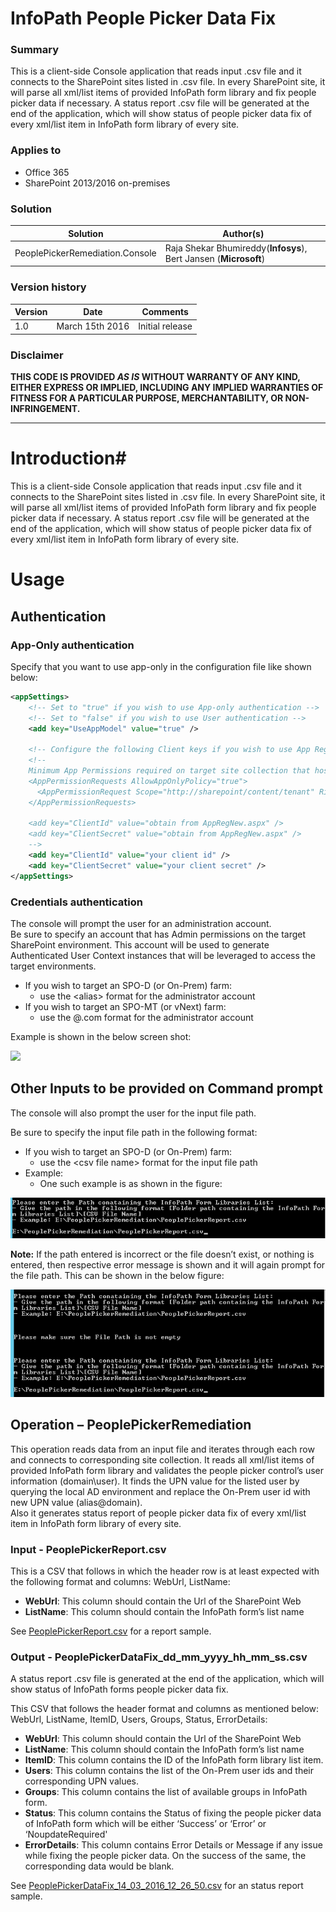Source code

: # InfoPath People Picker Data Fix #

### Summary ###
This is a client-side Console application that reads input .csv file and it connects to the SharePoint sites listed in .csv file. In every SharePoint site, it will parse all xml/list items of provided InfoPath form library and fix people picker data if necessary. A status report .csv file will be generated at the end of the application, which will show status of people picker data fix of every xml/list item in InfoPath form library of every site. 

### Applies to ###
-  Office 365
-  SharePoint 2013/2016 on-premises


### Solution ###
Solution | Author(s)
---------|----------
PeoplePickerRemediation.Console | Raja Shekar Bhumireddy(**Infosys**), Bert Jansen (**Microsoft**)

### Version history ###
Version  | Date | Comments
---------| -----| --------
1.0  | March 15th 2016 | Initial release

### Disclaimer ###
**THIS CODE IS PROVIDED *AS IS* WITHOUT WARRANTY OF ANY KIND, EITHER EXPRESS OR IMPLIED, INCLUDING ANY IMPLIED WARRANTIES OF FITNESS FOR A PARTICULAR PURPOSE, MERCHANTABILITY, OR NON-INFRINGEMENT.**


----------

# Introduction#
This is a client-side Console application that reads input .csv file and it connects to the SharePoint sites listed in .csv file. In every SharePoint site, it will parse all xml/list items of provided InfoPath form library and fix people picker data if necessary. A status report .csv file will be generated at the end of the application, which will show status of people picker data fix of every xml/list item in InfoPath form library of every site.  

# Usage #
## Authentication ##

### App-Only authentication
Specify that you want to use app-only in the configuration file like shown below:

```XML
<appSettings>
    <!-- Set to "true" if you wish to use App-only authentication -->
    <!-- Set to "false" if you wish to use User authentication -->
    <add key="UseAppModel" value="true" />

    <!-- Configure the following Client keys if you wish to use App Registration Mode -->
    <!--
    Minimum App Permissions required on target site collection that hosts the InfoPath form:
    <AppPermissionRequests AllowAppOnlyPolicy="true">
      <AppPermissionRequest Scope="http://sharepoint/content/tenant" Right="FullControl" />
    </AppPermissionRequests>

    <add key="ClientId" value="obtain from AppRegNew.aspx" />
    <add key="ClientSecret" value="obtain from AppRegNew.aspx" />
    -->
    <add key="ClientId" value="your client id" />
    <add key="ClientSecret" value="your client secret" />
</appSettings>
```

### Credentials authentication
The console will prompt the user for an administration account.  
Be sure to specify an account that has Admin permissions on the target SharePoint environment.  This account will be used to generate Authenticated User Context instances that will be leveraged to access the target environments.
- If you wish to target an SPO-D (or On-Prem) farm: 
    - use the <domain>\<alias> format for the administrator account
- If you wish to target an SPO-MT (or vNext) farm:
    - use the <alias>@<domain>.com format for the administrator account

Example is shown in the below screen shot:

![](http://i.imgur.com/NT51RMx.png)

## Other Inputs to be provided on Command prompt ##
The console will also prompt the user for the input file path.

Be sure to specify the input file path in the following format:
- If you wish to target an SPO-D (or On-Prem) farm: 
    - use the <folder path containing the file>\<csv file name> format for the input file path
- Example: 
    - One such example is as shown in the figure: 

![](images/InputFile.png)

**Note:**
If the path entered is incorrect or the file doesn’t exist, or nothing is entered, then respective error message is shown and it will again prompt for the file path. This can be shown in the below figure:

![](images/InputFileValidation.png)

## Operation – PeoplePickerRemediation ##
This operation reads data from an input file and iterates through each row and connects to corresponding site collection. It reads all xml/list items of provided InfoPath form library and validates the people picker control’s user information (domain\user). It finds the UPN value for the listed user by querying the local AD environment and replace the On-Prem user id with new UPN value (alias@domain).  
Also it generates status report of people picker data fix of every xml/list item in InfoPath form library of every site.


### Input - PeoplePickerReport.csv ###

This is a CSV that follows in which the header row is at least expected with the following format and columns: WebUrl, ListName:

- **WebUrl**: This column should contain the Url of the SharePoint Web
- **ListName**: This column should contain the InfoPath form’s list name


See [PeoplePickerReport.csv](/InfoPath/Migration/PeoplePickerRemediation.Console/PeoplePickerReport.csv) for a report sample.

### Output - PeoplePickerDataFix_dd_mm_yyyy_hh_mm_ss.csv ###
A status report .csv file is generated at the end of the application, which will show status of InfoPath forms people picker data fix. 

This CSV that follows the header format and columns as mentioned below: WebUrl, ListName, ItemID, Users, Groups, Status, ErrorDetails:

- **WebUrl**: This column should contain the Url of the SharePoint Web
- **ListName**: This column should contain the InfoPath form’s list name
- **ItemID**: This column contains the ID of the InfoPath form library list item.
- **Users**: This column contains the list of the On-Prem user ids and their corresponding UPN values.
- **Groups**: This column contains the list of available groups in InfoPath form.
- **Status**: This column contains the Status of fixing the people picker data of InfoPath form which will be either ‘Success’ or ‘Error’ or ‘NoupdateRequired'
- **ErrorDetails**: This column contains Error Details or Message if any issue while fixing the people picker data. On the success of the same, the corresponding data would be blank.

See [PeoplePickerDataFix_14_03_2016_12_26_50.csv](/InfoPath/Migration/PeoplePickerRemediation.Console/PeoplePickerDataFix_14_03_2016_12_26_50.csv) for an status report sample.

-- Goal of the exercise --
Your task is to reproduce all of the material exactly. The pictures stay out.

-- The answer --
Source code

: # InfoPath People Picker Data Fix #

### Summary ###
This is a client-side Console application that reads input .csv file and it connects to the SharePoint sites listed in .csv file. In every SharePoint site, it will parse all xml/list items of provided InfoPath form library and fix people picker data if necessary. A status report .csv file will be generated at the end of the application, which will show status of people picker data fix of every xml/list item in InfoPath form library of every site. 

### Applies to ###
-  Office 365
-  SharePoint 2013/2016 on-premises


### Solution ###
Solution | Author(s)
---------|----------
PeoplePickerRemediation.Console | Raja Shekar Bhumireddy(**Infosys**), Bert Jansen (**Microsoft**)

### Version history ###
Version  | Date | Comments
---------| -----| --------
1.0  | March 15th 2016 | Initial release

### Disclaimer ###
**THIS CODE IS PROVIDED *AS IS* WITHOUT WARRANTY OF ANY KIND, EITHER EXPRESS OR IMPLIED, INCLUDING ANY IMPLIED WARRANTIES OF FITNESS FOR A PARTICULAR PURPOSE, MERCHANTABILITY, OR NON-INFRINGEMENT.**


----------

# Introduction#
This is a client-side Console application that reads input .csv file and it connects to the SharePoint sites listed in .csv file. In every SharePoint site, it will parse all xml/list items of provided InfoPath form library and fix people picker data if necessary. A status report .csv file will be generated at the end of the application, which will show status of people picker data fix of every xml/list item in InfoPath form library of every site.  

# Usage #
## Authentication ##

### App-Only authentication
Specify that you want to use app-only in the configuration file like shown below:

```XML
<appSettings>
    <!-- Set to "true" if you wish to use App-only authentication -->
    <!-- Set to "false" if you wish to use User authentication -->
    <add key="UseAppModel" value="true" />

    <!-- Configure the following Client keys if you wish to use App Registration Mode -->
    <!--
    Minimum App Permissions required on target site collection that hosts the InfoPath form:
    <AppPermissionRequests AllowAppOnlyPolicy="true">
      <AppPermissionRequest Scope="http://sharepoint/content/tenant" Right="FullControl" />
    </AppPermissionRequests>

    <add key="ClientId" value="obtain from AppRegNew.aspx" />
    <add key="ClientSecret" value="obtain from AppRegNew.aspx" />
    -->
    <add key="ClientId" value="your client id" />
    <add key="ClientSecret" value="your client secret" />
</appSettings>
```

### Credentials authentication
The console will prompt the user for an administration account.  
Be sure to specify an account that has Admin permissions on the target SharePoint environment.  This account will be used to generate Authenticated User Context instances that will be leveraged to access the target environments.
- If you wish to target an SPO-D (or On-Prem) farm: 
    - use the <domain>\<alias> format for the administrator account
- If you wish to target an SPO-MT (or vNext) farm:
    - use the <alias>@<domain>.com format for the administrator account

Example is shown in the below screen shot:

![](http://i.imgur.com/NT51RMx.png)

## Other Inputs to be provided on Command prompt ##
The console will also prompt the user for the input file path.

Be sure to specify the input file path in the following format:
- If you wish to target an SPO-D (or On-Prem) farm: 
    - use the <folder path containing the file>\<csv file name> format for the input file path
- Example: 
    - One such example is as shown in the figure: 

![](images/InputFile.png)

**Note:**
If the path entered is incorrect or the file doesn’t exist, or nothing is entered, then respective error message is shown and it will again prompt for the file path. This can be shown in the below figure:

![](images/InputFileValidation.png)

## Operation – PeoplePickerRemediation ##
This operation reads data from an input file and iterates through each row and connects to corresponding site collection. It reads all xml/list items of provided InfoPath form library and validates the people picker control’s user information (domain\user). It finds the UPN value for the listed user by querying the local AD environment and replace the On-Prem user id with new UPN value (alias@domain).  
Also it generates status report of people picker data fix of every xml/list item in InfoPath form library of every site.


### Input - PeoplePickerReport.csv ###

This is a CSV that follows in which the header row is at least expected with the following format and columns: WebUrl, ListName:

- **WebUrl**: This column should contain the Url of the SharePoint Web
- **ListName**: This column should contain the InfoPath form’s list name


See [PeoplePickerReport.csv](/InfoPath/Migration/PeoplePickerRemediation.Console/PeoplePickerReport.csv) for a report sample.

### Output - PeoplePickerDataFix_dd_mm_yyyy_hh_mm_ss.csv ###
A status report .csv file is generated at the end of the application, which will show status of InfoPath forms people picker data fix. 

This CSV that follows the header format and columns as mentioned below: WebUrl, ListName, ItemID, Users, Groups, Status, ErrorDetails:

- **WebUrl**: This column should contain the Url of the SharePoint Web
- **ListName**: This column should contain the InfoPath form’s list name
- **ItemID**: This column contains the ID of the InfoPath form library list item.
- **Users**: This column contains the list of the On-Prem user ids and their corresponding UPN values.
- **Groups**: This column contains the list of available groups in InfoPath form.
- **Status**: This column contains the Status of fixing the people picker data of InfoPath form which will be either ‘Success’ or ‘Error’ or ‘NoupdateRequired'
- **ErrorDetails**: This column contains Error Details or Message if any issue while fixing the people picker data. On the success of the same, the corresponding data would be blank.

See [PeoplePickerDataFix_14_03_2016_12_26_50.csv](/InfoPath/Migration/PeoplePickerRemediation.Console/PeoplePickerDataFix_14_03_2016_12_26_50.csv) for an status report sample.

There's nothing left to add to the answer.